Kevin Ring, president of the advocacy group Families Against Mandatory Minimums, urged President Biden on Tuesday to grant clemency to around 4,000 offenders who were released to home confinement during the COVID-19 pandemic.
Roughly 24,000 inmates have been released to home confinement since the beginning of the COVID-19 pandemic following the passage of the CARES Act in March, which directed the federal Bureau of Prisons to prioritize home confinement for certain inmates in an effort to curb the spread of the coronavirus.
In the waning days of the Trump administration the Justice Department’s Office of Legal Counsel issued a memo that said that under federal law, offenders who were released because of the CARES Act have to report back to prison when the COVID-19 emergency is over, unless they are close to the end of their sentence.
The Biden administration, however, could revoke that policy.
Ring called on Biden to grant clemency to the 4,000 inmates “who don’t need to be back in prison.”
“These 4,000 people who are on home confinement, that Bill Barr cleared to go home, said they were safe enough to be back in their community for the rest of their sentence, and now the Justice Department is trying to bring back to prison,” Ring said during an appearance on Hill.TV’s “Rising.”
“And what we fear by President Biden not acting is that you’re gonna see more cases like Gwen’s, where they’re on home confinement with these strict rules and they’re going to run afoul of them at some point and be hauled back to prison, one by one.
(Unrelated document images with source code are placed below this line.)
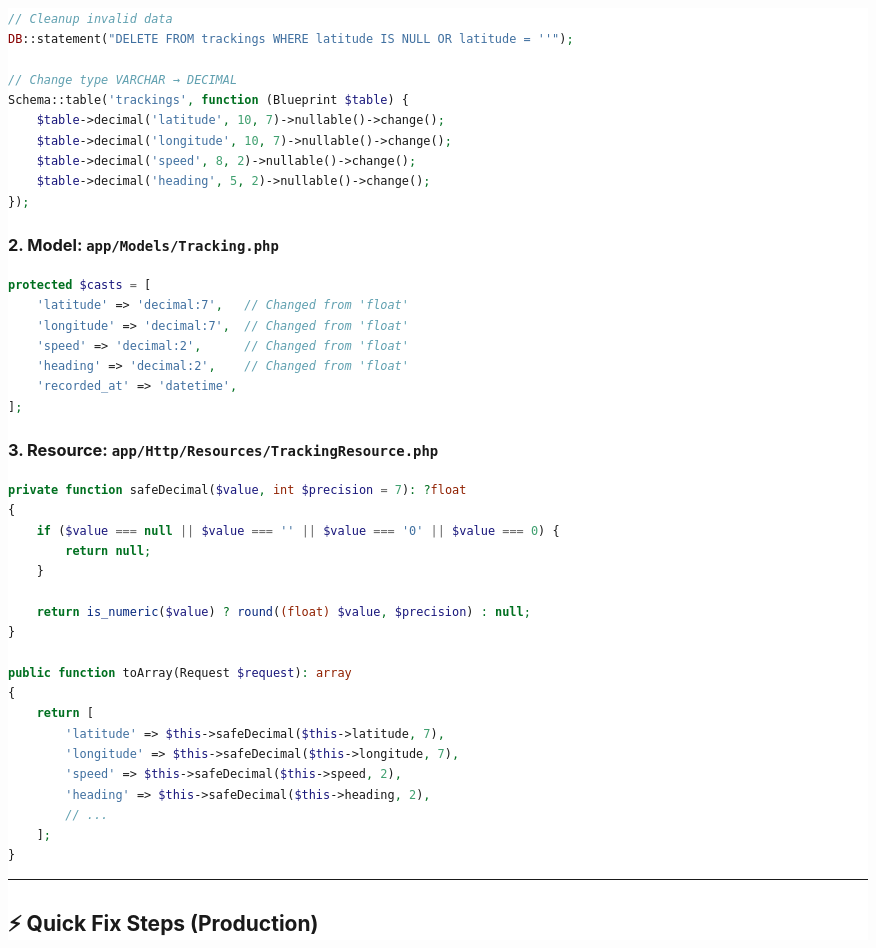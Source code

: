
 ```php
// Cleanup invalid data
DB::statement("DELETE FROM trackings WHERE latitude IS NULL OR latitude = ''");

// Change type VARCHAR → DECIMAL
Schema::table('trackings', function (Blueprint $table) {
    $table->decimal('latitude', 10, 7)->nullable()->change();
    $table->decimal('longitude', 10, 7)->nullable()->change();
    $table->decimal('speed', 8, 2)->nullable()->change();
    $table->decimal('heading', 5, 2)->nullable()->change();
});
```

### 2. Model: `app/Models/Tracking.php`

```php
protected $casts = [
    'latitude' => 'decimal:7',   // Changed from 'float'
    'longitude' => 'decimal:7',  // Changed from 'float'
    'speed' => 'decimal:2',      // Changed from 'float'
    'heading' => 'decimal:2',    // Changed from 'float'
    'recorded_at' => 'datetime',
];
```

### 3. Resource: `app/Http/Resources/TrackingResource.php`

```php
private function safeDecimal($value, int $precision = 7): ?float
{
    if ($value === null || $value === '' || $value === '0' || $value === 0) {
        return null;
    }

    return is_numeric($value) ? round((float) $value, $precision) : null;
}

public function toArray(Request $request): array
{
    return [
        'latitude' => $this->safeDecimal($this->latitude, 7),
        'longitude' => $this->safeDecimal($this->longitude, 7),
        'speed' => $this->safeDecimal($this->speed, 2),
        'heading' => $this->safeDecimal($this->heading, 2),
        // ...
    ];
}
```

---

## ⚡ Quick Fix Steps (Production)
So we’re urging President Biden to act now, grant clemency to Gwen and 4,000 others who don’t need to be back in prison,” Ring added.
Ring was referring to the case of Gwen Levi, the woman who was sent back to federal prison from home confinement to finish her 24-year sentence after not answering a phone call regarding her whereabouts when she was at a computer class, which she received verbal approval from her case manager to attend.